- Silna i liczna ekipa posłanek, posłów, działaczy SLD wyrusza w teren. Będziemy rozmawiać z mieszkańcami różnych regionów, będziemy ich przekonywać do dobrego programu SLD - oświadczył Leszek Miller inaugurując kampanię swojego ugrupowania.
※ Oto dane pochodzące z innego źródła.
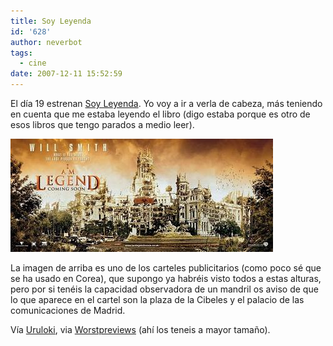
 ```yaml
---
title: Soy Leyenda
id: '628'
author: neverbot
tags:
  - cine
date: 2007-12-11 15:52:59
---
```


El día 19 estrenan [Soy Leyenda](http://www.imdb.com/title/tt0480249/). Yo voy a ir a verla de cabeza, más teniendo en cuenta que me estaba leyendo el libro (digo estaba porque es otro de esos libros que tengo parados a medio leer).

![Soy Leyenda](./soy-leyenda/soy-leyenda-madrid.jpg "Soy Leyenda")

La imagen de arriba es uno de los carteles publicitarios (como poco sé que se ha usado en Corea), que supongo ya habréis visto todos a estas alturas, pero por si tenéis la capacidad observadora de un mandril os aviso de que lo que aparece en el cartel son la plaza de la Cibeles y el palacio de las comunicaciones de Madrid.

Vía [Uruloki](http://www.uruloki.org/felipeblog/cine-de-ciencia-ficcin/caballeros-les-presento-a-hellboy-adems-el-argumento-oficial-de-cloverfield-george-takei-en-star-trek-xi-peter-jackson-y-el-hobbit-en-3d-y-otro-puado-de-noticias-interesa), via [Worstpreviews](http://www.worstpreviews.com/headline.php?id=6742) (ahí los teneis a mayor tamaño).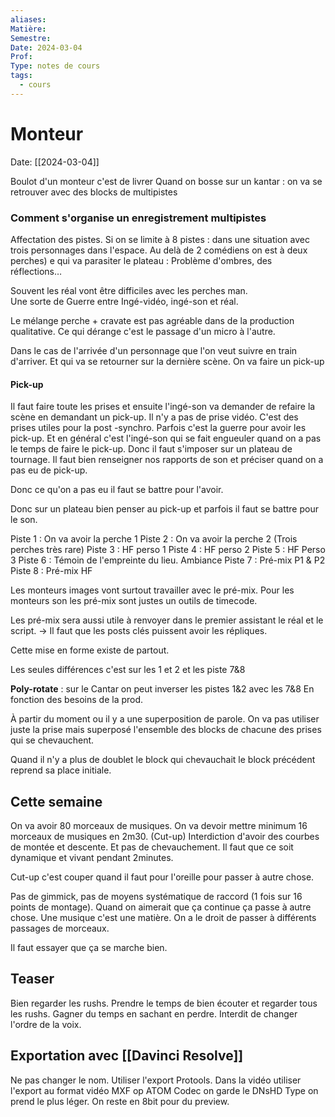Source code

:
 ```yaml
---
aliases: 
Matière: 
Semestre: 
Date: 2024-03-04
Prof: 
Type: notes de cours
tags:
  - cours
---
```

# Monteur
Date: [[2024-03-04]] 

Boulot d'un monteur c'est de livrer
Quand on bosse sur un kantar : on va se retrouver avec des blocks de multipistes 

### Comment s'organise un enregistrement multipistes 
Affectation des pistes. 
Si on se limite à 8 pistes : dans une situation avec trois personnages dans l'espace. 
Au delà de 2 comédiens on est à deux perches) e qui va parasiter le plateau : Problème d'ombres, des réflections… 

Souvent les réal vont être difficiles avec les perches man.  
Une sorte de Guerre entre Ingé-vidéo, ingé-son et réal. 

Le mélange perche + cravate est pas agréable dans de la production qualitative. 
Ce qui dérange c'est le passage d'un micro à l'autre. 

Dans le cas de l'arrivée d'un personnage que l'on veut suivre en train d'arriver. Et qui va se retourner sur la dernière scène. 
On va faire un pick-up
#### Pick-up 
Il faut faire toute les prises et ensuite l'ingé-son va demander de refaire la scène en demandant un pick-up. Il n'y a pas de prise vidéo. C'est des prises utiles pour la post -synchro. 
Parfois c'est la guerre pour avoir les pick-up. Et en général c'est l'ingé-son qui se fait engueuler quand on a pas le temps de faire le pick-up. Donc il faut s'imposer sur un plateau de tournage. 
Il faut bien renseigner nos rapports de son et préciser quand on a pas eu de pick-up. 

Donc ce qu'on a pas eu il faut se battre pour l'avoir. 

Donc sur un plateau bien penser au pick-up et parfois il faut se battre pour le son. 



Piste 1 : On va avoir la perche 1 
Piste 2 : On va avoir la perche 2 
(Trois perches très rare)
Piste 3 : HF perso 1
Piste 4 : HF perso 2
Piste 5 : HF Perso 3
Piste 6 : Témoin de l'empreinte du lieu. Ambiance
Piste 7 : Pré-mix P1 & P2
Piste 8 : Pré-mix HF

Les monteurs images vont surtout travailler avec le pré-mix. Pour les monteurs son les pré-mix sont justes un outils de timecode. 

Les pré-mix sera aussi utile à renvoyer dans le premier assistant le réal et le script. → Il faut que les posts clés puissent avoir les répliques.

Cette mise en forme existe de partout. 

Les seules différences c'est sur les 1 et 2 et les piste 7&8

**Poly-rotate** : sur le Cantar on peut inverser les pistes 1&2 avec les 7&8 En fonction des besoins de la prod. 

À partir du moment ou il y a une superposition de parole. On va pas utiliser juste la prise mais superposé l'ensemble des blocks de chacune des prises qui se chevauchent. 

Quand il n'y a plus de doublet le block qui chevauchait le block précédent reprend sa place initiale. 

## Cette semaine 

On va avoir 80 morceaux de musiques. 
On va devoir mettre minimum 16 morceaux de musiques en 2m30. (Cut-up)
Interdiction d'avoir des courbes de montée et descente. Et pas de chevauchement. 
Il faut que ce soit dynamique et vivant pendant 2minutes. 

Cut-up c'est couper quand il faut pour l'oreille pour passer à autre chose. 

Pas de gimmick, pas de moyens systématique de raccord (1 fois sur 16 points de montage). Quand on aimerait que ça continue ça passe à autre chose. 
Une musique c'est une matière. On a le droit de passer à différents passages de morceaux. 

Il faut essayer que ça se marche bien. 

## Teaser
Bien regarder les rushs. Prendre le temps de bien écouter et regarder tous les rushs. 
Gagner du temps en sachant en perdre. 
Interdit de changer l'ordre de la voix. 

## Exportation avec [[Davinci Resolve]]
Ne pas changer le nom. Utiliser l'export Protools. 
Dans la vidéo utiliser l'export au format vidéo MXF op ATOM
Codec on garde le DNsHD
Type on prend le plus léger. On reste en 8bit pour du preview.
Zapewnił, że sam dołączy do posłów w poniedziałek.
Rzecznik SLD Daiusz Joński mówił, że Sojusz chce rozmawiać o przyszłości Polski rzetelnie, a nie "na hasła populistyczne, jak to robi w tej chwili PiS i Platforma". Według niego, Sojusz chce przekonać Polaków do "trzeciej drogi". - Jest prawicowo-konserwatywna - reprezentowana przez PiS, jest liberalna, brakuje tej trzeciej drogi, języka ludzkiego, lewicowego. (...) Dlatego też jedziemy - oświadczył polityk Sojuszu.
Jak poinformował, 15 parlamentarzystów SLD będzie jeździć po kraju trzema busami.
Według Jońskiego, politycy Sojuszu będą także pytali Polaków o przyszłość zjednoczenia lewicy. -Chcemy, by to ludzie centrolewicy nam powiedzieli, w którą stronę najlepiej pójść, jaką ofertę najlepiej przygotować, chcemy się podzielić naszym programem, ale również naszymi projektami ustaw, które składaliśmy od 4 lat - powiedział.